→ Aim of the task:
Go line by line through the data and copy those with the word "Absatz".

Records to use below:

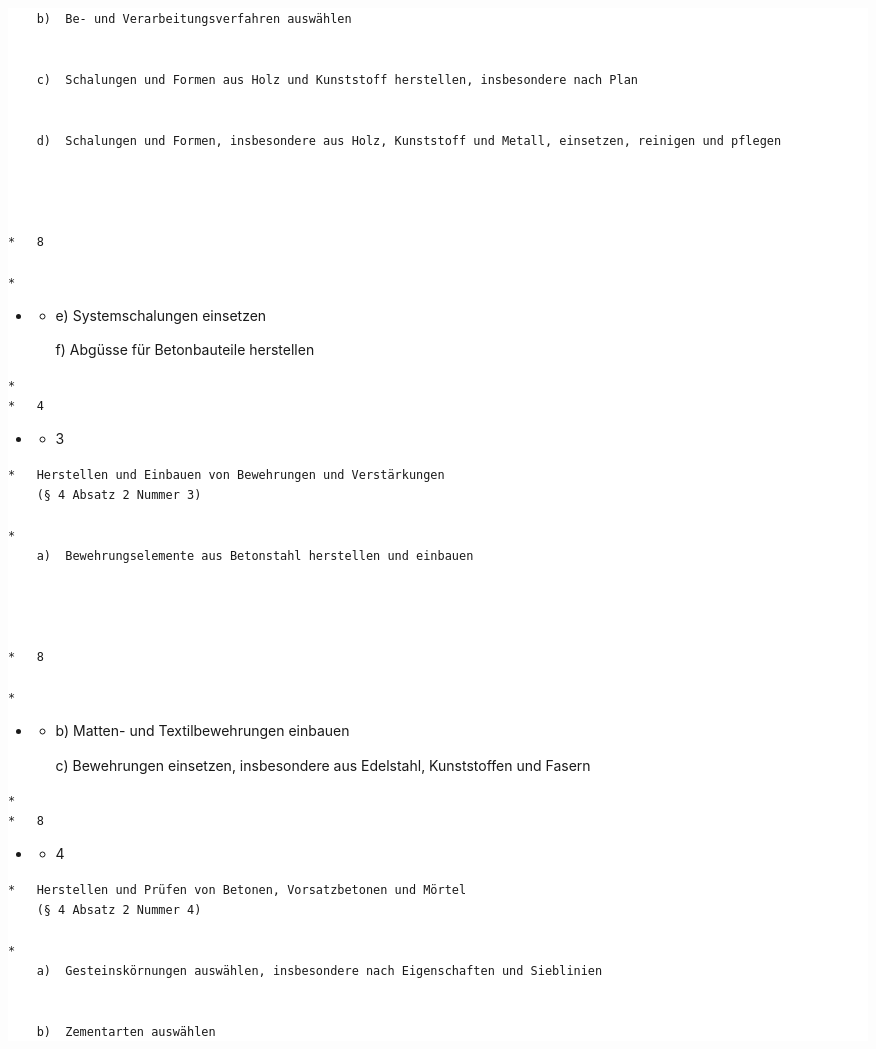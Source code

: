 
        b)  Be- und Verarbeitungsverfahren auswählen


        c)  Schalungen und Formen aus Holz und Kunststoff herstellen, insbesondere nach Plan


        d)  Schalungen und Formen, insbesondere aus Holz, Kunststoff und Metall, einsetzen, reinigen und pflegen




    *   8

    *

*    *
        e)  Systemschalungen einsetzen


        f)  Abgüsse für Betonbauteile herstellen




    *
    *   4


*    *   3

    *   Herstellen und Einbauen von Bewehrungen und Verstärkungen
        (§ 4 Absatz 2 Nummer 3)

    *
        a)  Bewehrungselemente aus Betonstahl herstellen und einbauen




    *   8

    *

*    *
        b)  Matten- und Textilbewehrungen einbauen


        c)  Bewehrungen einsetzen, insbesondere aus Edelstahl, Kunststoffen und Fasern




    *
    *   8


*    *   4

    *   Herstellen und Prüfen von Betonen, Vorsatzbetonen und Mörtel
        (§ 4 Absatz 2 Nummer 4)

    *
        a)  Gesteinskörnungen auswählen, insbesondere nach Eigenschaften und Sieblinien


        b)  Zementarten auswählen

End of Records to use.

→ The completed task:
        (§ 4 Absatz 2 Nummer 3)
        (§ 4 Absatz 2 Nummer 4)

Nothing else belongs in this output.